When people come to visit me in Costa Rica I’ll often jokingly say, “Be careful, you’ve been bitten by the bug and the symptoms will keep growing on you.” By the “bug,” of course, I mean the desire to be in Costa Rica as much as possible once you’ve set foot here once.
Take David Harris, for example. David was born and bred in California and spent almost 30 years as an elementary school educator in California and Washington State. But his curiosity about Costa Rica goes back further than that.
“In the 7th grade I did a detailed report on Costa Rica and was fascinated ever since,” he says. “Then, in 1998, I visited Costa Rica with a friend for the first time and confirmed everything I had researched.” After that visit he was hooked.
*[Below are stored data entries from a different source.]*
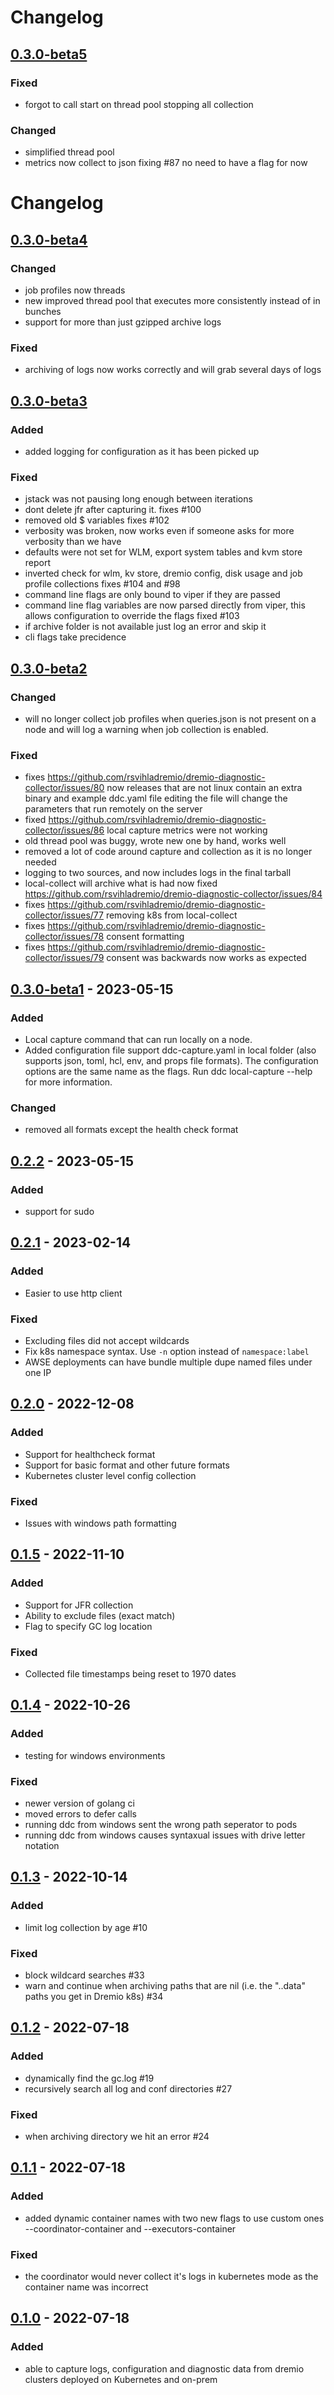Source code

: # Changelog
## [0.3.0-beta5]

### Fixed

* forgot to call start on thread pool stopping all collection

### Changed

* simplified thread pool
* metrics now collect to json fixing #87 no need to have a flag for now

# Changelog
## [0.3.0-beta4]

### Changed

* job profiles now threads
* new improved thread pool that executes more consistently instead of in bunches
* support for more than just gzipped archive logs

### Fixed

* archiving of logs now works correctly and will grab several days of logs

## [0.3.0-beta3]

### Added
* added logging for configuration as it has been picked up

### Fixed
* jstack was not pausing long enough between iterations
* dont delete jfr after capturing it. fixes #100
* removed old $ variables fixes #102
* verbosity was broken, now works even if someone asks for more verbosity than we have
* defaults were not set for WLM, export system tables and kvm store report
* inverted check for wlm, kv store, dremio config, disk usage and job profile collections fixes #104 and #98
* command line flags are only bound to viper if they are passed
* command line flag variables are now parsed directly from viper, this allows configuration to override the flags fixed #103
* if archive folder is not available just log an error and skip it
* cli flags take precidence

## [0.3.0-beta2]

### Changed

* will no longer collect job profiles when queries.json is not present
  on a node and will log a warning when job collection is enabled.

### Fixed

* fixes https://github.com/rsvihladremio/dremio-diagnostic-collector/issues/80 now releases that are not linux contain an extra binary and example ddc.yaml file editing the file will change the parameters that run remotely on the server
* fixed  https://github.com/rsvihladremio/dremio-diagnostic-collector/issues/86 local capture metrics were not working
* old thread pool was buggy, wrote new one by hand, works well
* removed a lot of code around capture and collection as it is no longer needed
* logging to two sources, and now includes logs in the final tarball
* local-collect will archive what is had now fixed https://github.com/rsvihladremio/dremio-diagnostic-collector/issues/84
* fixes https://github.com/rsvihladremio/dremio-diagnostic-collector/issues/77 removing k8s from local-collect
* fixes https://github.com/rsvihladremio/dremio-diagnostic-collector/issues/78 consent formatting
* fixes https://github.com/rsvihladremio/dremio-diagnostic-collector/issues/79 consent was backwards now works as expected


## [0.3.0-beta1] - 2023-05-15

### Added

- Local capture command that can run locally on a node. 
- Added configuration file support ddc-capture.yaml in local folder (also supports json, toml, hcl, env, and props file formats). The configuration options are the same name as the flags. Run ddc local-capture --help for more information.

### Changed

- removed all formats except the health check format

## [0.2.2] - 2023-05-15

### Added
- support for sudo


## [0.2.1] - 2023-02-14

### Added

- Easier to use http client

### Fixed

-  Excluding files did not accept wildcards
-  Fix k8s namespace syntax. Use `-n` option instead of `namespace:label`
-  AWSE deployments can have bundle multiple dupe named files under one IP

## [0.2.0] - 2022-12-08

### Added

- Support for healthcheck format
- Support for basic format and other future formats
- Kubernetes cluster level config collection

### Fixed
- Issues with windows path formatting

## [0.1.5] - 2022-11-10

### Added

- Support for JFR collection
- Ability to exclude files (exact match)
- Flag to specify GC log location

### Fixed

- Collected file timestamps being reset to 1970 dates

## [0.1.4] - 2022-10-26

### Added

- testing for windows environments

### Fixed

- newer version of golang ci
- moved errors to defer calls
- running ddc from windows sent the wrong path seperator to pods
- running ddc from windows causes syntaxual issues with drive letter notation


## [0.1.3] - 2022-10-14

### Added

-  limit log collection by age #10

### Fixed

- block wildcard searches #33
- warn and continue when archiving paths that are nil (i.e. the "..data" paths you get in Dremio k8s) #34

## [0.1.2] - 2022-07-18

### Added

- dynamically find the gc.log #19
- recursively search all log and conf directories #27

### Fixed

- when archiving directory we hit an error #24

## [0.1.1] - 2022-07-18

### Added

- added dynamic container names with two new flags to use custom ones --coordinator-container and --executors-container

### Fixed

- the coordinator would never collect it's logs in kubernetes mode as the container name was incorrect

## [0.1.0] - 2022-07-18

### Added

- able to capture logs, configuration and diagnostic data from dremio clusters deployed on Kubernetes and on-prem

[0.3.0-beta5]: https://github.com/rsvihladremio/dremio-diagnostic-collector/compare/v0.3.0-beta4...v0.3.0-beta5
[0.3.0-beta4]: https://github.com/rsvihladremio/dremio-diagnostic-collector/compare/v0.3.0-beta3...v0.3.0-beta4
[0.3.0-beta3]: https://github.com/rsvihladremio/dremio-diagnostic-collector/compare/v0.3.0-beta2...v0.3.0-beta3
[0.3.0-beta2]: https://github.com/rsvihladremio/dremio-diagnostic-collector/compare/v0.3.0-beta1...v0.3.0-beta2
[0.3.0-beta1]: https://github.com/rsvihladremio/dremio-diagnostic-collector/compare/v0.2.2...v0.3.0-beta1
[0.2.2]: https://github.com/rsvihladremio/dremio-diagnostic-collector/compare/v0.2.1...v0.2.2
[0.2.1]: https://github.com/rsvihladremio/dremio-diagnostic-collector/compare/v0.2.0...v0.2.1
[0.2.0]: https://github.com/rsvihladremio/dremio-diagnostic-collector/compare/v0.1.5...v0.2.0
[0.1.5]: https://github.com/rsvihladremio/dremio-diagnostic-collector/compare/v0.1.4...v0.1.5
[0.1.4]: https://github.com/rsvihladremio/dremio-diagnostic-collector/compare/v0.1.3...v0.1.4
[0.1.3]: https://github.com/rsvihladremio/dremio-diagnostic-collector/compare/v0.1.2...v0.1.3
[0.1.2]: https://github.com/rsvihladremio/dremio-diagnostic-collector/compare/v0.1.1...v0.1.2
[0.1.1]: https://github.com/rsvihladremio/dremio-diagnostic-collector/compare/v0.1.0...v0.1.1
[0.1.0]: https://github.com/rsvihladremio/dremio-diagnostic-collector/releases/tag/v0.1.0
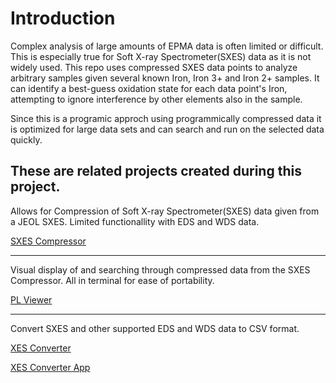 # Introduction
Complex analysis of large amounts of EPMA data is often limited or difficult. This is especially true for Soft X-ray Spectrometer(SXES) data as it is not widely used.
This repo uses compressed SXES data points to analyze arbitrary samples given several known Iron, Iron 3+ and Iron 2+ samples. It can identify a best-guess oxidation 
state for each data point's Iron, attempting to ignore interference by other elements also in the sample.

Since this is a programic approch using programmically compressed data it is optimized for large data sets and can search and run on the selected data quickly.


## These are related projects created during this project.

Allows for Compression of Soft X-ray Spectrometer(SXES) data given from a JEOL SXES. Limited functionallity with EDS and WDS data.

[SXES Compressor](https://github.com/Bob620/sxes-compressor)

----

Visual display of and searching through compressed data from the SXES Compressor. All in terminal for ease of portability.

[PL Viewer](https://github.com/Bob620/PLViewer)

----

Convert SXES and other supported EDS and WDS data to CSV format.

[XES Converter](https://github.com/Bob620/xes_converter)

[XES Converter App](https://github.com/Bob620/xes_converter_app)
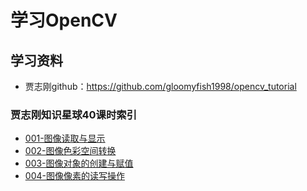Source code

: # 学习OpenCV

## 学习资料

- 贾志刚github：https://github.com/gloomyfish1998/opencv_tutorial

### 贾志刚知识星球40课时索引
- [001-图像读取与显示](https://github.com/xuewengeophysics/xwStudyCV/blob/master/study_opencv/opencv_001.cpp)<br>
- [002-图像色彩空间转换](https://github.com/xuewengeophysics/xwStudyCV/blob/master/study_opencv/opencv_002.cpp)<br>
- [003-图像对象的创建与赋值](https://github.com/xuewengeophysics/xwStudyCV/blob/master/study_opencv/opencv_003.cpp)<br>
- [004-图像像素的读写操作](https://github.com/xuewengeophysics/xwStudyCV/blob/master/study_opencv/opencv_004.cpp)<br>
He decided to retire early and take a reduction in pension, calculating that, along with his Social Security, it would provide adequate income for living in the Quepos-Manuel Antonio area on the Central Pacific Coast.
Manuel Antonio, on Costa Rica’s Central Pacific coast is popular with expats.
David made the move by himself in 2000. He stuffed his car with personal goodies and had it shipped down to Costa Rica to meet him. He had enough savings and investments from his career to allow him to buy a lot on the beach as well as to invest in a boutique hotel. He would later sell the hotel but hold on to the beach lot. Unfortunately, in the interim, the lot was declared part of the Maritime Zone, an area restricted from any kind of building. Thankfully, David instead found a modern 2,500-square-foot, two-bedroom home on top of Manuel Antonio hill. He fell in love with it and bought it.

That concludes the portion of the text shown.